E faz só pouco tempo que reconheci em mim essa saudade, enquanto pensava na fidelidade dos peixinhos de Muriú à sua lagoa. Porque costumamos pensar na Nova Terra de que João fala em Apocalipse, como um lugar quase mágico, surreal, o que soa, por vezes, até fantasioso. Mas Jesus Cristo falou dele como um lugar bem real. E embora nos dirijamos a esse lugar, muitas vezes, como nosso “Novo Lar”, na verdade esse foi o primeiro Lar na humanidade, o lugar de onde saímos e para onde – mesmo que sem consciência disso – ansiamos voltar. É por ele que nossas almas clamam. Todo esse vazio que acompanha a existência humana, é causado por uma íntima inconformidade com nossa condição neste mundo.

Há quem passe a vida inteira enfeitando o “aquário” de sua vida, tentando torná-lo bonito, confortável, prazeroso, e quanto mais investem no aquário, mais sente que está faltando alguma coisa. Esquecem que Deus está preparando um lugar cuja beleza nenhuma pena humana seria capaz de descrever. Alguns acham que a satisfação virá de tornar o aquário um lugar mais justo, e tentam consertar tudo aquilo no que, segundo julgam, o criador do aquário falhou. E vão sempre encontrar novas falhas, descobrir que não têm poder para consertá-las todas. Esquecem que não faz sentido Deus consertar um aquário velho e corrompido, se Ele já providenciou um lugar infinitamente melhor para abrigar Sua criação.
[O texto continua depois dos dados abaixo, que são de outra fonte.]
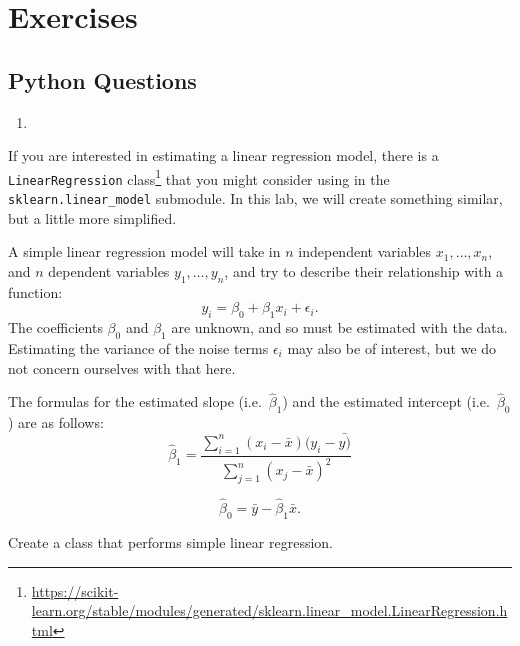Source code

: \documentclass[
  12pt,
  krantz2]{krantz}
\providecommand{\tightlist}{%
  \setlength{\itemsep}{0pt}\setlength{\parskip}{0pt}}
\renewcommand{\href}[2]{#2\footnote{\url{#1}}}
\begin{document}
\hypertarget{exercises-11}{%
\section{Exercises}\label{exercises-11}}

\hypertarget{python-questions-10}{%
\subsection{Python Questions}\label{python-questions-10}}

\begin{enumerate}
\def\labelenumi{\arabic{enumi}.}
\tightlist
\item
\end{enumerate}

If you are interested in estimating a linear regression model, there is a \href{https://scikit-learn.org/stable/modules/generated/sklearn.linear_model.LinearRegression.html}{\texttt{LinearRegression} class} that you might consider using in the \texttt{sklearn.linear\_model} submodule. In this lab, we will create something similar, but a little more simplified.

A simple linear regression model will take in \(n\) independent variables \(x_1, \ldots, x_n\), and \(n\) dependent variables \(y_1, \ldots, y_n\), and try to describe their relationship with a function:
\[
y_i = \beta_0 + \beta_1 x_i + \epsilon_i.
\]
The coefficients \(\beta_0\) and \(\beta_1\) are unknown, and so must be estimated with the data. Estimating the variance of the noise terms \(\epsilon_i\) may also be of interest, but we do not concern ourselves with that here.

The formulas for the estimated slope (i.e.~\(\hat{\beta}_1\)) and the estimated intercept (i.e.~\(\hat{\beta}_0\)) are as follows:
\[
\hat{\beta}_1 = \frac{\sum_{i=1}^n (x_i - \bar{x})(y_i-\bar{y)}}{\sum_{j=1}^n (x_j - \bar{x})^2} 
\]

\[
\hat{\beta}_0 = \bar{y} - \hat{\beta}_1\bar{x}.
\]

Create a class that performs simple linear regression.
\end{document}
Outros simplesmente decidem “desencanar” e aproveitar a vida no aquário como se tudo que houvesse ali já fosse o suficiente: isso não significa que se adaptaram, mas que aprenderam a mentir bem para si mesmos. Esquecem que nenhuma mentira pode abafar a sede do espírito humano.
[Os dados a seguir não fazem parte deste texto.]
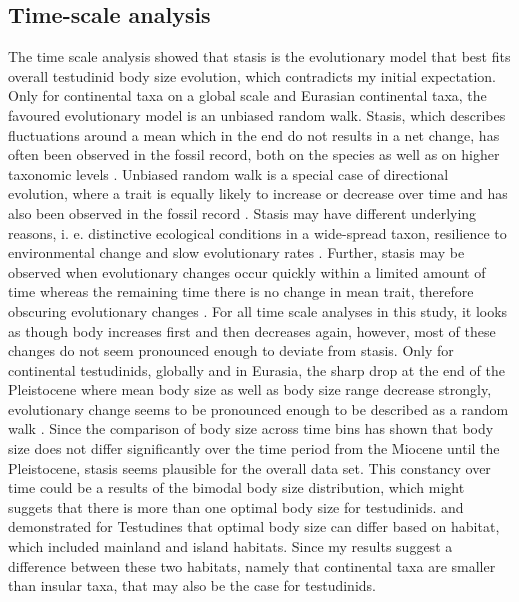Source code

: 
\subsection{Time-scale analysis}

The time scale analysis showed that stasis is the evolutionary model that best fits overall testudinid body size evolution, which contradicts my initial expectation.
Only for continental taxa on a global scale and Eurasian continental taxa, the favoured evolutionary model is an unbiased random walk.
Stasis, which describes fluctuations around a mean which in the end do not results in a net change, has often been observed in the fossil record, both on the species as well as on higher taxonomic levels \citep{Smith2016,Hunt2006,Pimiento2015, Hunt2015}. 
Unbiased random walk is a special case of directional evolution, where a trait is equally likely to increase or decrease over time \citep{Hunt2004} and has also been observed in the fossil record \citep{Hunt2006,Smith2016,Hunt2004}.
Stasis may have different underlying reasons, i. e. distinctive ecological conditions in a wide-spread taxon, resilience to environmental change and slow evolutionary rates \citep{Pimiento2015,Hunt2015,Sheldon1996,Benton2001}.
Further, stasis may be observed when evolutionary changes occur quickly within a limited amount of time whereas the remaining time there is no change in mean trait, therefore obscuring evolutionary changes \citep{Hunt2004}.
For all time scale analyses in this study, it looks as though body increases first and then decreases again, however, most of these changes do not seem pronounced enough to deviate from stasis. Only for continental testudinids, globally and in Eurasia, the sharp drop at the end of the Pleistocene where mean body size as well as body size range decrease strongly, evolutionary change seems to be pronounced enough to be described as a random walk \citep{Hunt2004, Hunt2015}.
Since the comparison of body size across time bins has shown that body size does not differ significantly over the time period from the Miocene until the Pleistocene, stasis seems plausible for the overall data set.
This constancy over time could be a results of the bimodal body size distribution, which might suggets that there is more than one optimal body size for testudinids. \cite{Angielczyk2015} and \cite{Jaffe2011a} demonstrated for Testudines that optimal body size can differ based on habitat, which included mainland and island habitats. Since my results suggest a difference between these two habitats, namely that continental taxa are smaller than insular taxa, that may also be the case for testudinids.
Uma nova semana se inicia, e não faço idéia das mudanças pelas quais teremos de passar. Sei que Deus nos concedeu sabedoria e inteligência para nos adaptarmos às condições mais difíceis, aos lugares mais inóspitos, às situações mais desgastantes. Podemos ultrapassar qualquer desafio com Sua força e nosso empenho, e vencer até mesmo a saudade lacerante de lugares e pessoas que já fazem parte de nós. O único fato com que não temos como vencer é que nossos espíritos não se saciarão da vontade de voltar para seu verdadeiro lugar. E para que eles não morram de saudade, o ideal é respirarmos já a atmosfera do Lar celestial. Considere que nosso tempo aqui é curto, e investí-lo só no aquário é uma atitude pequena. Permaneça fiel à sua origem e viva como alguém que sabe que sua verdadeira casa é onde Jesus está (João 17:24).